----- INPUT DATA

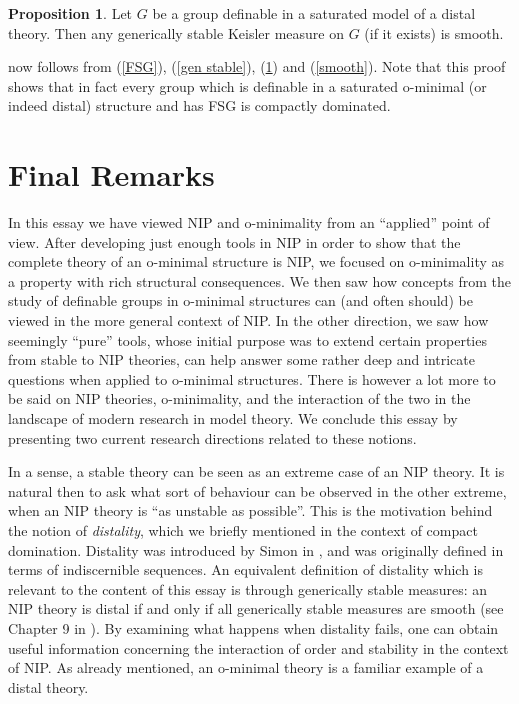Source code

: \documentclass[a4paper]{report}
\newcommand{\ind}{\hspace{15pt}}
\theoremstyle{definition}
\newtheorem{prop}[thm]{Proposition}
\theoremstyle{remstyle}
\newcommand{\uchapter}[1]{%
	\chapter*{#1}%
	\markboth{#1}{}%
	\addcontentsline{toc}{chapter}{#1}%
}
\begin{document}
\begin{prop}\label{distal}
	Let $G$ be a group definable in a saturated model of a distal theory. Then any generically stable Keisler measure on $G$ (if it exists) is smooth.
\end{prop}

\ind {} now follows from (\ref{FSG}), (\ref{gen stable}), (\ref{distal}) and (\ref{smooth}). Note that this proof shows that in fact every group which is definable in a saturated o-minimal (or indeed distal) structure and has FSG is compactly dominated.

\newpage
\uchapter{Final Remarks}

\ind In this essay we have viewed NIP and o-minimality from an ``applied'' point of view. After developing just enough tools in NIP in order to show that the complete theory of an o-minimal structure is NIP, we focused on o-minimality as a property with rich structural consequences. We then saw how concepts from the study of definable groups in o-minimal structures can (and often should) be viewed in the more general context of NIP. In the other direction, we saw how seemingly ``pure'' tools, whose initial purpose was to extend certain properties from stable to NIP theories, can help answer some rather deep and intricate questions when applied to o-minimal structures. There is however a lot more to be said on NIP theories, o-minimality, and the interaction of the two in the landscape of modern research in model theory. We conclude this essay by presenting two current research directions related to these notions.

\ind In a sense, a stable theory can be seen as an extreme case of an NIP theory. It is natural then to ask what sort of behaviour can be observed in the other extreme, when an NIP theory is ``as unstable as possible''. This is the motivation behind the notion of \emph{distality}, which we briefly mentioned in the context of compact domination. Distality was introduced by Simon in \cite{distal}, and was originally defined in terms of indiscernible sequences. An equivalent definition of distality which is relevant to the content of this essay is through generically stable measures: an NIP theory is distal if and only if all generically stable measures are smooth (see Chapter 9 in \cite{nip guide}). By examining what happens when distality fails, one can obtain useful information concerning the interaction of order and stability in the context of NIP. As already mentioned, an o-minimal theory is a familiar example of a distal theory.
\end{document}
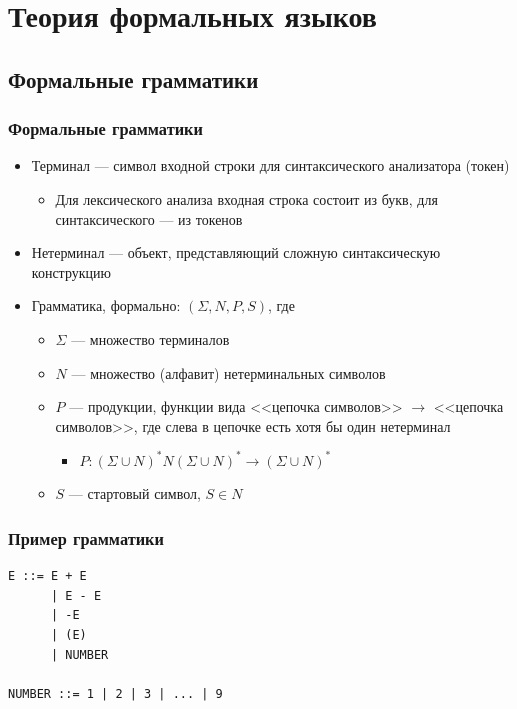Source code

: \documentclass[xetex,mathserif,serif]{beamer}
\begin{document}
    \section{Теория формальных языков}

    \subsection{Формальные грамматики}

    \begin{frame}
        \frametitle{Формальные грамматики}
        \begin{itemize}
            \item Терминал --- символ входной строки для синтаксического анализатора (токен)
            \begin{itemize}
                \item Для лексического анализа входная строка состоит из букв, для синтаксического --- из токенов
            \end{itemize}
            \item Нетерминал --- объект, представляющий сложную синтаксическую конструкцию
            \item Грамматика, формально: $(\Sigma, N, P, S)$, где
            \begin{itemize}
                \item $\Sigma$ --- множество терминалов
                \item $N$ --- множество (алфавит) нетерминальных символов
                \item $P$ --- продукции, функции вида <<цепочка символов>> $\rightarrow$ <<цепочка символов>>, где слева в цепочке есть хотя бы один нетерминал
                \begin{itemize}
                    \item $P: (\Sigma \cup N)^* N (\Sigma \cup N)^* \rightarrow (\Sigma \cup N)^*$
                \end{itemize}
                \item $S$ --- стартовый символ, $S \in N$
            \end{itemize}
        \end{itemize}
    \end{frame}

    \begin{frame}[fragile]
        \frametitle{Пример грамматики}
        \begin{verbatim}
E ::= E + E
      | E - E
      | -E
      | (E)
      | NUMBER

NUMBER ::= 1 | 2 | 3 | ... | 9
        \end{verbatim}
    \end{frame}
\end{document}
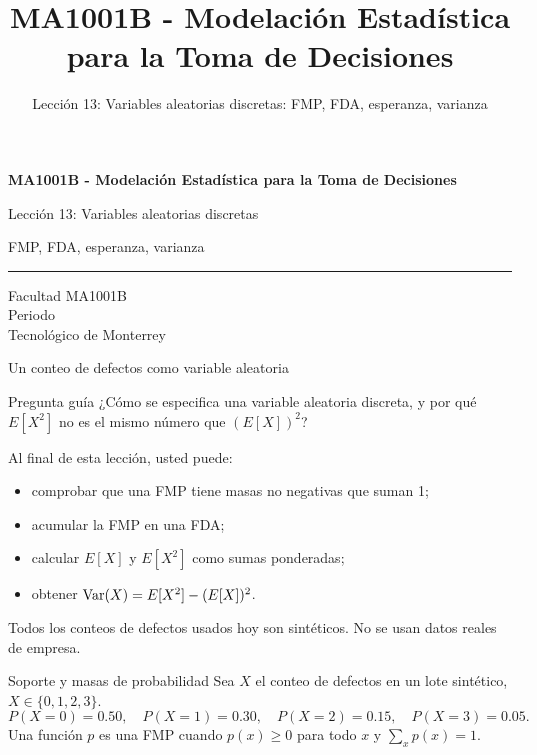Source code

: \documentclass[aspectratio=169,10pt,spanish]{beamer}
\title{MA1001B - Modelación Estadística para la Toma de Decisiones}
\subtitle{Lección 13: Variables aleatorias discretas: FMP, FDA, esperanza, varianza}
\author{}
\institute{Tecnol\'ogico de Monterrey}
\date{}
\begin{document}
\begin{frame}[plain]
  \vspace{0.9cm}
  {\Large\bfseries MA1001B - Modelación Estadística para la Toma de Decisiones\par}
  \vspace{0.55cm}
  {\large Lección 13: Variables aleatorias discretas\par}
  \vspace{0.15cm}
  {\large FMP, FDA, esperanza, varianza\par}
  \vspace{0.55cm}
  {\color{TecRojo}\rule{\textwidth}{1.2pt}}
  \vspace{0.6cm}

  Facultad MA1001B\\[0.3cm]
  Periodo\\[0.3cm]
  Tecnol\'ogico de Monterrey
\end{frame}

\begin{frame}{Un conteo de defectos como variable aleatoria}
  \begin{alertblock}{Pregunta guía}
    ¿Cómo se especifica una variable aleatoria discreta, y por qué $E[X^2]$
    no es el mismo número que $(E[X])^2$?
  \end{alertblock}

  \vspace{0.6em}
  Al final de esta lección, usted puede:
  \begin{itemize}
    \item comprobar que una FMP tiene masas no negativas que suman 1;
    \item acumular la FMP en una FDA;
    \item calcular $E[X]$ y $E[X^2]$ como sumas ponderadas;
    \item obtener $\Var(X)=E[X^2]-(E[X])^2$.
  \end{itemize}

  \vfill
  \scriptsize Todos los conteos de defectos usados hoy son sintéticos. No se usan datos reales de empresa.
\end{frame}

\begin{frame}{Soporte y masas de probabilidad}
  \small
  Sea $X$ el conteo de defectos en un lote sintético, $X\in\{0,1,2,3\}$.
  \[
    P(X=0)=0.50,\quad
    P(X=1)=0.30,\quad
    P(X=2)=0.15,\quad
    P(X=3)=0.05.
  \]
  Una función $p$ es una FMP cuando $p(x)\ge 0$ para todo $x$ y
  $\sum_x p(x)=1$.
\end{frame}
\end{document}
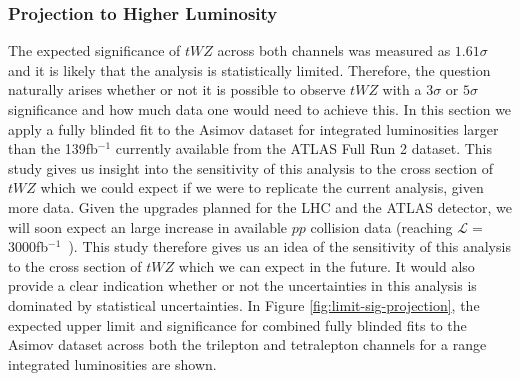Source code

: \subsubsection{Projection to Higher Luminosity}

The expected significance of $tWZ$ across both channels was measured as $1.61\sigma$ and it is likely that the analysis is statistically limited. Therefore, the question naturally arises whether or not it is possible to observe $tWZ$ with a $3\sigma$ or $5\sigma$ significance and how much data one would need to achieve this. In this section we apply a fully blinded fit to the Asimov dataset for integrated luminosities larger than the 139fb$^{-1}$ currently available from the ATLAS Full Run 2 dataset. This study gives us insight into the sensitivity of this analysis to the cross section of $tWZ$ which we could expect if we were to replicate the current analysis, given more data. Given the upgrades planned for the LHC and the ATLAS detector, we will soon expect an large increase in available $pp$ collision data (reaching $\mathcal{L} =$ 3000fb$^{-1}$~\cite{HL-LHC-paper}). This study therefore gives us an idea of the sensitivity of this analysis to the cross section of $tWZ$ which we can expect in the future. It would also provide a clear indication whether or not the uncertainties in this analysis is dominated by statistical uncertainties. In Figure \ref{fig:limit-sig-projection}, the expected upper limit and significance for combined fully blinded fits to the Asimov dataset across both the trilepton and tetralepton channels for a range integrated luminosities are shown.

----------

Your task is to find every line above containing the word "discretas" and copy it.

\subtitle{Lección 13: Variables aleatorias discretas: FMP, FDA, esperanza, varianza}
  {\large Lección 13: Variables aleatorias discretas\par}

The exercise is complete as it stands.